The hospital opened with 633 inpatient beds, a 56-bed day-case unit and a day hospital that could accommodate 45 service users. Lanarkshire inpatient maternity services are located at the hospital (replacing the 1960s dedicated Bellshill Maternity Hospital, which thereafter closed). It became the second-largest maternity unit in Scotland, delivering 5,500 babies each year.

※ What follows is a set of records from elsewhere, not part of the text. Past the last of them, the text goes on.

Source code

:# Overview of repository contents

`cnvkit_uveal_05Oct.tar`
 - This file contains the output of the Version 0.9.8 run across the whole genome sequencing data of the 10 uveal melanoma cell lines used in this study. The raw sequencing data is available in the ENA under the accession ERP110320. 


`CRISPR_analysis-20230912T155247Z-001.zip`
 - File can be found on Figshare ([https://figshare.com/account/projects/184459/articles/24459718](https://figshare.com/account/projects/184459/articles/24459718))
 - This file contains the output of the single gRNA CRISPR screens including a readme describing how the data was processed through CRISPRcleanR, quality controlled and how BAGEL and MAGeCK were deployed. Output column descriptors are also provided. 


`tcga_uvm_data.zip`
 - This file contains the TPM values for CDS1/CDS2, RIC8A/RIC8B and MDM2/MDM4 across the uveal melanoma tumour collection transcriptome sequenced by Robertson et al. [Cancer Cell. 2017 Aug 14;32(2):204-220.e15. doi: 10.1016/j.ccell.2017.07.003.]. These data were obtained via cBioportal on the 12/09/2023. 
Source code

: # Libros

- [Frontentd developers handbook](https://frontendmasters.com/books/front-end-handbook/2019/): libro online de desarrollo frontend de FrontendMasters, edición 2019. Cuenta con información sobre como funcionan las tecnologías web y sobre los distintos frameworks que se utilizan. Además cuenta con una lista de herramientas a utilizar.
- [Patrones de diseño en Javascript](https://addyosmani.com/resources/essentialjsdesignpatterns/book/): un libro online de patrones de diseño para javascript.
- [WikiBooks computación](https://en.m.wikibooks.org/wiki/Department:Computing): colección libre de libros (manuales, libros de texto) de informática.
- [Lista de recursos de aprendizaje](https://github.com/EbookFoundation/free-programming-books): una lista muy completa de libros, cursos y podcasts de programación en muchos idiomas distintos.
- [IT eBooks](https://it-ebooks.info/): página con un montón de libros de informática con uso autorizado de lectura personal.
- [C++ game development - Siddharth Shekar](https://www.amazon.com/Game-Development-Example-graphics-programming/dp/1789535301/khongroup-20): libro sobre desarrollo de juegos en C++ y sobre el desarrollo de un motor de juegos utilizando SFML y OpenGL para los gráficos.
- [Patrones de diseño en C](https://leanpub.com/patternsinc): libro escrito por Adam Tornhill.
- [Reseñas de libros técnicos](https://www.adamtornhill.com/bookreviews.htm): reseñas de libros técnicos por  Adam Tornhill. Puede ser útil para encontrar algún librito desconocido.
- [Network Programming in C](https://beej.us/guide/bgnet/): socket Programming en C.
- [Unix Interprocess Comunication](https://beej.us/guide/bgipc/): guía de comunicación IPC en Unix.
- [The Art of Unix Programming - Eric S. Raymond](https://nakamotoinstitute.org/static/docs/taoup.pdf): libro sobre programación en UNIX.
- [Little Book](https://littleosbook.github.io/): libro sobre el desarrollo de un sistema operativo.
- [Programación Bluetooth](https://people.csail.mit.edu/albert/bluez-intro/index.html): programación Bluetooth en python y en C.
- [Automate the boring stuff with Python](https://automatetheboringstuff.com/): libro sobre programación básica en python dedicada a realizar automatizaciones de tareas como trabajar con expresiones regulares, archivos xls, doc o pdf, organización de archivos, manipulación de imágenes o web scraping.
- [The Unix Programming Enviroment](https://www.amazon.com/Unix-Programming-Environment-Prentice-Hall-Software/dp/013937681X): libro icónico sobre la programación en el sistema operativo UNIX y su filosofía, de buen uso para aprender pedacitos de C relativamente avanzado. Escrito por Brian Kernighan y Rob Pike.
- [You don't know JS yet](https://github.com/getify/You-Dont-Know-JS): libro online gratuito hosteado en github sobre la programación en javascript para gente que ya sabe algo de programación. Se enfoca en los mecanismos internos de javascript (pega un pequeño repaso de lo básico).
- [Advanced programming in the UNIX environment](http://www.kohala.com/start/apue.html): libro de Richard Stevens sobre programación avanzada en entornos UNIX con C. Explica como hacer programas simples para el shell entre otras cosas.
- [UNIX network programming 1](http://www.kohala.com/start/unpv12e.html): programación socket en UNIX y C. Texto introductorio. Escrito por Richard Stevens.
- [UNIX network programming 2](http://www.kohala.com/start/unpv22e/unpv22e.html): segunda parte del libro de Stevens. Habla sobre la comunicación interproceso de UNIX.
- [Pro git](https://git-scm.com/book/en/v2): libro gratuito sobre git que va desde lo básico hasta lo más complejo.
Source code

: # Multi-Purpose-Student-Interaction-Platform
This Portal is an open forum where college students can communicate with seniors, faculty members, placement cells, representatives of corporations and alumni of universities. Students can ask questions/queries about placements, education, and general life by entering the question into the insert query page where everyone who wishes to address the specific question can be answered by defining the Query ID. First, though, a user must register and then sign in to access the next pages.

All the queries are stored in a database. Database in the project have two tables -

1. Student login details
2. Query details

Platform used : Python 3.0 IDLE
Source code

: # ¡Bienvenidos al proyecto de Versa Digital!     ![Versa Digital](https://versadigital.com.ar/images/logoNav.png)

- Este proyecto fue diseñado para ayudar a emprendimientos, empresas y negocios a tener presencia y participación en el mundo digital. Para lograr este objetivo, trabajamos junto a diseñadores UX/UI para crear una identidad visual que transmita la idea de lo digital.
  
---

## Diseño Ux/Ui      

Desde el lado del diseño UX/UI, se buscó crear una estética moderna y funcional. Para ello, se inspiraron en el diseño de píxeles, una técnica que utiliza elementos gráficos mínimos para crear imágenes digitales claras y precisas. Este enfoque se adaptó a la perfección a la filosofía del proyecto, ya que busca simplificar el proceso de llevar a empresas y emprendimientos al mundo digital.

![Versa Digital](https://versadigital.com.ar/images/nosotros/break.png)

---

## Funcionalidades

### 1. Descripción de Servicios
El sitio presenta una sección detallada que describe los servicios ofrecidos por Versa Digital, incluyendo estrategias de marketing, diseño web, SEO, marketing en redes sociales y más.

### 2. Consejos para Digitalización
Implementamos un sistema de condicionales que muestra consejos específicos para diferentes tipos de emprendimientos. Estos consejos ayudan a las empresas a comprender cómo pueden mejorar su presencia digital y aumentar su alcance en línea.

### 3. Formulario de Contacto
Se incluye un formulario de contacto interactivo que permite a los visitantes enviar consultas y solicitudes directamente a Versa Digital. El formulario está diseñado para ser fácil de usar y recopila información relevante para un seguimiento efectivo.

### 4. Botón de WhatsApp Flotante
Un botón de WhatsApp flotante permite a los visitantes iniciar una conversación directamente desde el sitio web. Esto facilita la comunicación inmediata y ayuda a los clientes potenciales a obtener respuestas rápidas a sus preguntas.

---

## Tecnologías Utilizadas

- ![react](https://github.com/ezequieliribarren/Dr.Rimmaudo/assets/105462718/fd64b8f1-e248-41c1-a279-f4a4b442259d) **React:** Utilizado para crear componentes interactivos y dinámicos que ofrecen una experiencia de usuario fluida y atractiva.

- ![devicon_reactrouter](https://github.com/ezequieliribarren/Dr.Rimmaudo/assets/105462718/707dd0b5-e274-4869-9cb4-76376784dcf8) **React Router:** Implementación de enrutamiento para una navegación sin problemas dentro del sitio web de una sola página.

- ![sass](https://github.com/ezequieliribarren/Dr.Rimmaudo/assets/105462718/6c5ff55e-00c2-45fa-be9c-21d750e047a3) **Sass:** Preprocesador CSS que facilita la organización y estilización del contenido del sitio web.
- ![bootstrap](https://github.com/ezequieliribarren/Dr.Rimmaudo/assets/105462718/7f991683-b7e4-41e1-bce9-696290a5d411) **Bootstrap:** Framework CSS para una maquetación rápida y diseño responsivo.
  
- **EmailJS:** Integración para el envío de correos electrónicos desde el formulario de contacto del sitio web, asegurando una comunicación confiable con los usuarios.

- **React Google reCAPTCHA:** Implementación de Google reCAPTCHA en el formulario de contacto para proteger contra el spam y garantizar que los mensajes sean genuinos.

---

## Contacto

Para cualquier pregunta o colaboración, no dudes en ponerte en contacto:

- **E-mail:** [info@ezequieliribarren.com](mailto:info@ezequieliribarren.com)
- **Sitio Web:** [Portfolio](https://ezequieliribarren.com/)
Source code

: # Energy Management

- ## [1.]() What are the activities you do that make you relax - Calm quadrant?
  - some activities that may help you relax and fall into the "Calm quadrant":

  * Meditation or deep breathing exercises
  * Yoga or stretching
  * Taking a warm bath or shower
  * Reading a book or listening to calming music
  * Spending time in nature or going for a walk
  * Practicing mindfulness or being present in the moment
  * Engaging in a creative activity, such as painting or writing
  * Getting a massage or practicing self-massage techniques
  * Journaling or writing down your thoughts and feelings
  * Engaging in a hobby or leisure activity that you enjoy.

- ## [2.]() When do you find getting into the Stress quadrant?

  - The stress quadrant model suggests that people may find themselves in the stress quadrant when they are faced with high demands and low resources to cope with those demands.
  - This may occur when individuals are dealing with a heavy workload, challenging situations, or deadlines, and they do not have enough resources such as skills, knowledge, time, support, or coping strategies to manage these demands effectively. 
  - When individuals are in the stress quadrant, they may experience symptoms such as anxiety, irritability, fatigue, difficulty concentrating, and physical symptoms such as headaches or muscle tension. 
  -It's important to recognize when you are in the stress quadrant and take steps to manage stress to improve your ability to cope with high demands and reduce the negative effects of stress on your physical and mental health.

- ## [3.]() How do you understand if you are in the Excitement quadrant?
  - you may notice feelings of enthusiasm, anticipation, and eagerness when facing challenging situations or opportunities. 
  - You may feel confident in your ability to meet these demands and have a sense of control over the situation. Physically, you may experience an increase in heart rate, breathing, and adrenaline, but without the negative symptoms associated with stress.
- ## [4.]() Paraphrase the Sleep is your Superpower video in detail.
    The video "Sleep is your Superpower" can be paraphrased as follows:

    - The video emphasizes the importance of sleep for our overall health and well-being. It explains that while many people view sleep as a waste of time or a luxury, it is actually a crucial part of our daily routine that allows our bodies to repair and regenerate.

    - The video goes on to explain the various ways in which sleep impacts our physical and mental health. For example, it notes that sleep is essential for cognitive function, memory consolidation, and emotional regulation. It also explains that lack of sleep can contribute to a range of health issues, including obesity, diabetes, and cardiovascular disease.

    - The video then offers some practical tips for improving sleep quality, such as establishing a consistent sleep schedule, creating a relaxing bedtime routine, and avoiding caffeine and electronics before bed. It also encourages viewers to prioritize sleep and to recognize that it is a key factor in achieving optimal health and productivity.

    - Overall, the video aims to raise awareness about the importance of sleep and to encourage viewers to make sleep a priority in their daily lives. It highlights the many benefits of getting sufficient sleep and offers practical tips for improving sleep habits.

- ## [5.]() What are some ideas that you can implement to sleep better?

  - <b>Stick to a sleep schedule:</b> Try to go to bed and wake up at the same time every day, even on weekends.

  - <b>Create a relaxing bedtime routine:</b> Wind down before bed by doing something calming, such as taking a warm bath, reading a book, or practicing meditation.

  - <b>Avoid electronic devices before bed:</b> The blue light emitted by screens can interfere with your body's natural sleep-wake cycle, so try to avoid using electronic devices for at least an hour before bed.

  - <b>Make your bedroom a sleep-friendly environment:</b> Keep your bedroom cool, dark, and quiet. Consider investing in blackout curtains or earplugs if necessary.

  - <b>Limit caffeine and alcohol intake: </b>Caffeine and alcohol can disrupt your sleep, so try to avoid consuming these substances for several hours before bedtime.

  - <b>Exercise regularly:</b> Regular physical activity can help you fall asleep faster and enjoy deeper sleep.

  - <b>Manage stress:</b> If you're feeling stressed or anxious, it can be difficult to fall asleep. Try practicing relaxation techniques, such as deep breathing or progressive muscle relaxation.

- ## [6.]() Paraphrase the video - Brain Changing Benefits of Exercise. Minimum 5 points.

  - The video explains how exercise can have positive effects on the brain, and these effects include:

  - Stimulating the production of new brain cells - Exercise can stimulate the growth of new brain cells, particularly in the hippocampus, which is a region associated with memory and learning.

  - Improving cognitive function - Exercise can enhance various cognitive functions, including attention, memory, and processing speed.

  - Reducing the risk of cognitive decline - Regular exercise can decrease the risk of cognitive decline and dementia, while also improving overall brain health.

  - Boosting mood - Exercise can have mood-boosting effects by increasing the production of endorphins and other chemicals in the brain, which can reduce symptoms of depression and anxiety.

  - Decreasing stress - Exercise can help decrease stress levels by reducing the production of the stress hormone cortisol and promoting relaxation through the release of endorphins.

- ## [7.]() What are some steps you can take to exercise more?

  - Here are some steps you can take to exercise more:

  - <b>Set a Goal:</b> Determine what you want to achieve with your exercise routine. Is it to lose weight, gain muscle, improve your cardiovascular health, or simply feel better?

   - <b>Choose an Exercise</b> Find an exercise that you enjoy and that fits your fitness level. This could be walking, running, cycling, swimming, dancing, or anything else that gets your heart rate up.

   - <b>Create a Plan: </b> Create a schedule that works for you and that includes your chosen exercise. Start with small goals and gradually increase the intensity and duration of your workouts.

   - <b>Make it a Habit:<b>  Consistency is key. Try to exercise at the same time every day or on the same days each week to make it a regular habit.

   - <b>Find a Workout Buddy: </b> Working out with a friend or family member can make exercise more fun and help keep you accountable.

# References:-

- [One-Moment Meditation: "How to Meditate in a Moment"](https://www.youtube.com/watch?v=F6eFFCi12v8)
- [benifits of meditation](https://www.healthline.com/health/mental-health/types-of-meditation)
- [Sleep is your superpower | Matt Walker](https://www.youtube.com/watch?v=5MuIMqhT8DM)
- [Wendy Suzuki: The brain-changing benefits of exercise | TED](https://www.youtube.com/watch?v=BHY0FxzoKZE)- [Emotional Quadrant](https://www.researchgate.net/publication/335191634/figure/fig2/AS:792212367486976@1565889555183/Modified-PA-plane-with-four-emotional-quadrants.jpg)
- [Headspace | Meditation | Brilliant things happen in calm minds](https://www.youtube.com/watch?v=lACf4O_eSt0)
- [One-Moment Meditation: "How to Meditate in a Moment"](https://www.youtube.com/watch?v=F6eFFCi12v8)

The hospital has a paediatric neonatal unit, an MRI scanner, elderly care and psychiatric day hospitals, and an emergency care unit containing an integrated 24-hour accident and emergency unit with 36-bed ward. The hospital is operated by NHS Lanarkshire along with two other district general hospitals in the area, University Hospital Monklands in Airdrie and University Hospital Hairmyres in East Kilbride. All three Lanarkshire hospitals have an accident and emergency department and specialist medical and surgical services are distributed across the sites. Maternity, gynaecology, paediatric, and all NHS Lanarkshire's inpatient orthopaedic trauma services are based in Wishaw. Administered by NHS Lanarkshire, Wishaw General Hospital serves a population of approximately 250,000 within the North Lanarkshire catchment area.

==Accessibility==
The General Hospital lies around 1.2 km from both Wishaw station (to the southeast) and Shieldmuir station (to the west). Several local buses run along the adjacent Glasgow Road (A721) towards Motherwell with many of them entering the Hospital Grounds.